● Data provided:
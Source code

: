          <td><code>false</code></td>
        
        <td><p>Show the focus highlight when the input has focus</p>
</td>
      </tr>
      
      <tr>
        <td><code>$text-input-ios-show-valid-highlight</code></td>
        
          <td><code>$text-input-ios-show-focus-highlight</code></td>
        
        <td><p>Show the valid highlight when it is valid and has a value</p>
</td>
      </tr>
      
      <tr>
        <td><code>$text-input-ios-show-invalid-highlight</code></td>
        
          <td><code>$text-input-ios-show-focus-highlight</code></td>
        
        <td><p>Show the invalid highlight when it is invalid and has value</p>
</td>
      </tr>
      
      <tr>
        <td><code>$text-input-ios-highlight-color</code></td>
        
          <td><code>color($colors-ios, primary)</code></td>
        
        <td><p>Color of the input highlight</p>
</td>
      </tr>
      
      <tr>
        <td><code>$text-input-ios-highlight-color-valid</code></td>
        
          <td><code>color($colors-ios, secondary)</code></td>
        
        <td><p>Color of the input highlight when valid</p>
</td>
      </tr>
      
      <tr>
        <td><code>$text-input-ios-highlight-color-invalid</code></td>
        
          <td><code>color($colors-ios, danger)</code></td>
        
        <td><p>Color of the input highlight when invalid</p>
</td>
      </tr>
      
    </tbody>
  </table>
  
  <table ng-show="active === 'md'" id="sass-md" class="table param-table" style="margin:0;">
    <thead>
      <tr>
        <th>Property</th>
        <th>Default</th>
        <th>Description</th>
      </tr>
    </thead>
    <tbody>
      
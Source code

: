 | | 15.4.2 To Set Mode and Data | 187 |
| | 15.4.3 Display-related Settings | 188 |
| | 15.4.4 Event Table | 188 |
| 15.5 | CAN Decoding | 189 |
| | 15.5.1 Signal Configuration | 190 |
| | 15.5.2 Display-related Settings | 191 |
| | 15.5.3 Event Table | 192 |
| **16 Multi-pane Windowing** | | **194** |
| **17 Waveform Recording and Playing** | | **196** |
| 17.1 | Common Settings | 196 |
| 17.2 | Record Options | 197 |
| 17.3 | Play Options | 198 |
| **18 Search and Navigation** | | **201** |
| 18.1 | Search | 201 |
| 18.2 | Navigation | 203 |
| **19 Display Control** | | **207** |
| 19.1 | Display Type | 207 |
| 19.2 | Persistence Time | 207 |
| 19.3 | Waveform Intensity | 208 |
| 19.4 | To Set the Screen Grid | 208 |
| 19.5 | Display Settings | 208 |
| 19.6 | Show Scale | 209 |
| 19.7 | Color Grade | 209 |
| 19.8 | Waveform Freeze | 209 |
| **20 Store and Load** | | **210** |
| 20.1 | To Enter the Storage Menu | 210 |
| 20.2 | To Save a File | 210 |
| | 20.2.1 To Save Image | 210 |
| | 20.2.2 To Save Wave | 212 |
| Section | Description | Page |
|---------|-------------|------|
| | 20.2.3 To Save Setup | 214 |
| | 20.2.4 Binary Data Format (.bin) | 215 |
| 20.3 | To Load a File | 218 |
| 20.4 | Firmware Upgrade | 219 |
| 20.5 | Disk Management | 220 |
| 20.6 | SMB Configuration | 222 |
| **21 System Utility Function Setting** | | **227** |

● What is being asked: Working from the material above, retype exactly the lines from the one with "Time | 207 |" through the one with "File | 218 |", both included, and only those lines.

● Worked solution:
| 19.2 | Persistence Time | 207 |
| 19.3 | Waveform Intensity | 208 |
| 19.4 | To Set the Screen Grid | 208 |
| 19.5 | Display Settings | 208 |
| 19.6 | Show Scale | 209 |
| 19.7 | Color Grade | 209 |
| 19.8 | Waveform Freeze | 209 |
| **20 Store and Load** | | **210** |
| 20.1 | To Enter the Storage Menu | 210 |
| 20.2 | To Save a File | 210 |
| | 20.2.1 To Save Image | 210 |
| | 20.2.2 To Save Wave | 212 |
| Section | Description | Page |
|---------|-------------|------|
| | 20.2.3 To Save Setup | 214 |
| | 20.2.4 Binary Data Format (.bin) | 215 |
| 20.3 | To Load a File | 218 |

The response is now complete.